Below are records; count the lines that contain "featured" and state only that count.

* * * *

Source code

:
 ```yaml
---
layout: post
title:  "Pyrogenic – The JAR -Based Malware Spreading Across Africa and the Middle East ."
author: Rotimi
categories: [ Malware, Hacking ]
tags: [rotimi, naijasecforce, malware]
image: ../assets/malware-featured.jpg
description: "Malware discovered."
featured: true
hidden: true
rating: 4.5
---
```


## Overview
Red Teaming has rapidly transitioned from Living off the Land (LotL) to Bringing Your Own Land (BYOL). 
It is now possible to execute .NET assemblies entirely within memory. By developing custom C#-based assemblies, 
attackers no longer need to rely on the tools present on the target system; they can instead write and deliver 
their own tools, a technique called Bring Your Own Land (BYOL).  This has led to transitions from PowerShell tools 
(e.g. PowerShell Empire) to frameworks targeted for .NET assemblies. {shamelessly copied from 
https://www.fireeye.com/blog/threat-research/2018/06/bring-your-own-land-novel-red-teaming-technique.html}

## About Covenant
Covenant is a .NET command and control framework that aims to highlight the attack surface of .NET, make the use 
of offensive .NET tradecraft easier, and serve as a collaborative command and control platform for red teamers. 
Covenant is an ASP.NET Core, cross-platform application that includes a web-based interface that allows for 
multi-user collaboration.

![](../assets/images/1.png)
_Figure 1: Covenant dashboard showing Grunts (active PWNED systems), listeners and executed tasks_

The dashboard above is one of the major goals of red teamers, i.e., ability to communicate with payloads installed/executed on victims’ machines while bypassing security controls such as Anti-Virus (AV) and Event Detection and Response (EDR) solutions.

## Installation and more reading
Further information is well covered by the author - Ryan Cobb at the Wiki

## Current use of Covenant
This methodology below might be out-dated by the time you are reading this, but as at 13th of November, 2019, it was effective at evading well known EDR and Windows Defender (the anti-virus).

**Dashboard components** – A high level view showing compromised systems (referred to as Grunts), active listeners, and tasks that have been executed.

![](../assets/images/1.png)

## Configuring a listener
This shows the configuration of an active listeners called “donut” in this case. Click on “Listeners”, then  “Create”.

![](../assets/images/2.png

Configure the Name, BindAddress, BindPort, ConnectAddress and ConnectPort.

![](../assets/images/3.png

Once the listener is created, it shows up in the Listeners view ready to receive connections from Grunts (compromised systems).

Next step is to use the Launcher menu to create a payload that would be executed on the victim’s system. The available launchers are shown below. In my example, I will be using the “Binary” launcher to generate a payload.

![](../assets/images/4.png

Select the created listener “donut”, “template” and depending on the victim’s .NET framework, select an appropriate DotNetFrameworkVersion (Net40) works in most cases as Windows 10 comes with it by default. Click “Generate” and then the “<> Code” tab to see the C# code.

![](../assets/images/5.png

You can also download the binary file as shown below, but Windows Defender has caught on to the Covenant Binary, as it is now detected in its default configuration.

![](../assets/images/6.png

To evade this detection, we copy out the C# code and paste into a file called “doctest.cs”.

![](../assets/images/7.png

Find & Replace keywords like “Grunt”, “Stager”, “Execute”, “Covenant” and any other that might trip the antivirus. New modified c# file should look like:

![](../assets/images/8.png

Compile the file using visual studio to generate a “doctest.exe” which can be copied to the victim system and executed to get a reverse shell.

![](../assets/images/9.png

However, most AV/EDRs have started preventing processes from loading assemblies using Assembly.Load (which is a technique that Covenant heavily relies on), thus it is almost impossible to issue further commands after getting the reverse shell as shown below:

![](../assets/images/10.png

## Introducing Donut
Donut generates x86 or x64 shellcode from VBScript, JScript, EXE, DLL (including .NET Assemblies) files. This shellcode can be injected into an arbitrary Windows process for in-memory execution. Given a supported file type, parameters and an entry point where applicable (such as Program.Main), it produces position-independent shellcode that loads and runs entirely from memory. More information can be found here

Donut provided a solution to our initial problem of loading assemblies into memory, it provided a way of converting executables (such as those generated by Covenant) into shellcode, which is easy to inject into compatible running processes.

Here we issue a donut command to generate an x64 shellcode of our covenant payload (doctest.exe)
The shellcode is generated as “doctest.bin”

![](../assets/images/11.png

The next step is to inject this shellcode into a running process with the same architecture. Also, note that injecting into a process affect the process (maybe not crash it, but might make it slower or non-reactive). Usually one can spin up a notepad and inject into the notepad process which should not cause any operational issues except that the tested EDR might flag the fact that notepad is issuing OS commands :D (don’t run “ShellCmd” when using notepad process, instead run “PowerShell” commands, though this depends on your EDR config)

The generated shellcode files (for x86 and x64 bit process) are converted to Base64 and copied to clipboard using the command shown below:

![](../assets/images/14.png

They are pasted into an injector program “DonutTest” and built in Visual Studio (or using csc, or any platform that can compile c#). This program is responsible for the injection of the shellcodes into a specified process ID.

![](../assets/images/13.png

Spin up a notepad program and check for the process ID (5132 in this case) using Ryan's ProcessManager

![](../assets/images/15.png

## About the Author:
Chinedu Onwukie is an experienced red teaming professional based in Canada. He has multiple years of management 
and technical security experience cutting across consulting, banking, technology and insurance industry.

* * * *

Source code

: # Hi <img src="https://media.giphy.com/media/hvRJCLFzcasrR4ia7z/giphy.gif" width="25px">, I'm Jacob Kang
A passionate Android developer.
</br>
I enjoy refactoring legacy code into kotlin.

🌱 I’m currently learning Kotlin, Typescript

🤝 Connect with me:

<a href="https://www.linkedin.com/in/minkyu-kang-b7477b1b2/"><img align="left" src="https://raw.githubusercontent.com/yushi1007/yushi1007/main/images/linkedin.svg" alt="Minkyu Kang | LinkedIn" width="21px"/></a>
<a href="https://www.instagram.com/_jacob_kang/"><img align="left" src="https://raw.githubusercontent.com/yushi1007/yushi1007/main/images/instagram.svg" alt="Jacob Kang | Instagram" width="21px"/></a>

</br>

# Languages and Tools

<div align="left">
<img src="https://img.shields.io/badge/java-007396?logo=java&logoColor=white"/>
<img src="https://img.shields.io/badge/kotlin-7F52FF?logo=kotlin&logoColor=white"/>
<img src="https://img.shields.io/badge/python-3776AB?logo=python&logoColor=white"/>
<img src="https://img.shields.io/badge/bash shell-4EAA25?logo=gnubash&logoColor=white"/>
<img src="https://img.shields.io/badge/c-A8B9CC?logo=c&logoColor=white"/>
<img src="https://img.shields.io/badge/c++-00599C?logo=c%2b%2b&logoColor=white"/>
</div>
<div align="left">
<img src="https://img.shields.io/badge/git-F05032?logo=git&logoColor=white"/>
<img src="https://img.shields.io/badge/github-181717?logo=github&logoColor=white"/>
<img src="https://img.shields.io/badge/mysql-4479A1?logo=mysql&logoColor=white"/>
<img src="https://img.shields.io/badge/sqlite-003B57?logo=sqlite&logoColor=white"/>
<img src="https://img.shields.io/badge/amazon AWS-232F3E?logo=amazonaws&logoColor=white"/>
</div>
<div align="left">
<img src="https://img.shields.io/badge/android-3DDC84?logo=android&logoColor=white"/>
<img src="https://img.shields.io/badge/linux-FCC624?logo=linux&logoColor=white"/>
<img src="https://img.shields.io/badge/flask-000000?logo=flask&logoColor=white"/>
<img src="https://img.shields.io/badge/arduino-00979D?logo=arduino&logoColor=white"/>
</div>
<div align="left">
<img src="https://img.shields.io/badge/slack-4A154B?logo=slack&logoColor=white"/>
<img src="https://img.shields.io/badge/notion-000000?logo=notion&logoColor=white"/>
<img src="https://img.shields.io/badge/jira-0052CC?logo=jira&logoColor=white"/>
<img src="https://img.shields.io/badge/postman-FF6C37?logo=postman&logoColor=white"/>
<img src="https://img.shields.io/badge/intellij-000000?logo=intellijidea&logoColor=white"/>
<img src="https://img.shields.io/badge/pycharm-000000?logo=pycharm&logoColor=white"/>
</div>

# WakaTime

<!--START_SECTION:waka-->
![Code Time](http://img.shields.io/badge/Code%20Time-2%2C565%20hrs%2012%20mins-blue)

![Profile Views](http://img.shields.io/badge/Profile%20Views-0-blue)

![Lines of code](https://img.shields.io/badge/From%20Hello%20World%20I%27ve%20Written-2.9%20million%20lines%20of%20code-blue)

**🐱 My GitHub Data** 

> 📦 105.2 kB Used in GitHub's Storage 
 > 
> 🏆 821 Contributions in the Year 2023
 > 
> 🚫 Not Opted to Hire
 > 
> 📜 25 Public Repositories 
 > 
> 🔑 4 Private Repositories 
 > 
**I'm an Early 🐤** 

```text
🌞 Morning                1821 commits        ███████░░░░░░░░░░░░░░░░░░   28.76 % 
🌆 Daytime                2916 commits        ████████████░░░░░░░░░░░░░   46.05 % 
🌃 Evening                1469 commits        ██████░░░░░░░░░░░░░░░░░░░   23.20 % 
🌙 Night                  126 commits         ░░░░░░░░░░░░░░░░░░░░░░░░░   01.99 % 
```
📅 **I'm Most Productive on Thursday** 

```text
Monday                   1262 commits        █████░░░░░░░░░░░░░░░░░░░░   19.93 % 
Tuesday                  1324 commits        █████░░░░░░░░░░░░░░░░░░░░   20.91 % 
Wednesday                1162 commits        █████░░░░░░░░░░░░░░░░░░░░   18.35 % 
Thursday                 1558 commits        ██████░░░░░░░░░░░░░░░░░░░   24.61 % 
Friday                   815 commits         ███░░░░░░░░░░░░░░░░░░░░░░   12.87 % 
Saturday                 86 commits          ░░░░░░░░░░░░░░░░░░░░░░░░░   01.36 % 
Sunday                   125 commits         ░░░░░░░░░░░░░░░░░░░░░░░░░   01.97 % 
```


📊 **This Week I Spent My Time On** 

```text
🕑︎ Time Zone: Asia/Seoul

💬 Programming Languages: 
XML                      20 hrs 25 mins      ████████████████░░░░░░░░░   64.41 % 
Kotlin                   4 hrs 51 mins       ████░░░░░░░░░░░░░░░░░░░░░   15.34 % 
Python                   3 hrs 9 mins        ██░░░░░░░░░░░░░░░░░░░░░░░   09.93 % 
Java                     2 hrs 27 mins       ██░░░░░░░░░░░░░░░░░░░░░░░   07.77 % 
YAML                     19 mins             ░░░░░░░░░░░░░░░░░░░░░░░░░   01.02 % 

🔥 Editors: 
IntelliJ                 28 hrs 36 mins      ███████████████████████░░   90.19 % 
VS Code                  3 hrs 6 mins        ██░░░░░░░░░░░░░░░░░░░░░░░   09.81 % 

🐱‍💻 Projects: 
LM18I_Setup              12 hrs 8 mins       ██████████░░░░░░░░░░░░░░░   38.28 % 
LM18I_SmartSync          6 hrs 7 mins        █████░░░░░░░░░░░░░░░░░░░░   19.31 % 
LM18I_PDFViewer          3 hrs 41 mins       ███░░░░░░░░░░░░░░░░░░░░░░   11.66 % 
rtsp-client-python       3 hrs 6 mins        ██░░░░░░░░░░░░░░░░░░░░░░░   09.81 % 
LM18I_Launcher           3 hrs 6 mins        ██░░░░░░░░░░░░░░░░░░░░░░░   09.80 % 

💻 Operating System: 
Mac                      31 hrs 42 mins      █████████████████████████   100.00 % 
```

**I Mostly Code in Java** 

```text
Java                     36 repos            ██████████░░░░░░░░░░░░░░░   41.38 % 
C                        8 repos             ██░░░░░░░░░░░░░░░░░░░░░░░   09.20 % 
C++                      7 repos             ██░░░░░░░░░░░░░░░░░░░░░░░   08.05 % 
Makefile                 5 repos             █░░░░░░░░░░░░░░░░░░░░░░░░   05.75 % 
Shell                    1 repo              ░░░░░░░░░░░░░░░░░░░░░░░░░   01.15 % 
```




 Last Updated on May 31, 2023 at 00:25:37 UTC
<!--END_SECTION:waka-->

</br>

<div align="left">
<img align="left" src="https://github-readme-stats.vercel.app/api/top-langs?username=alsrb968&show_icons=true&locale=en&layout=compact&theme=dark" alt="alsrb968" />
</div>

* * * *

Answer section:
2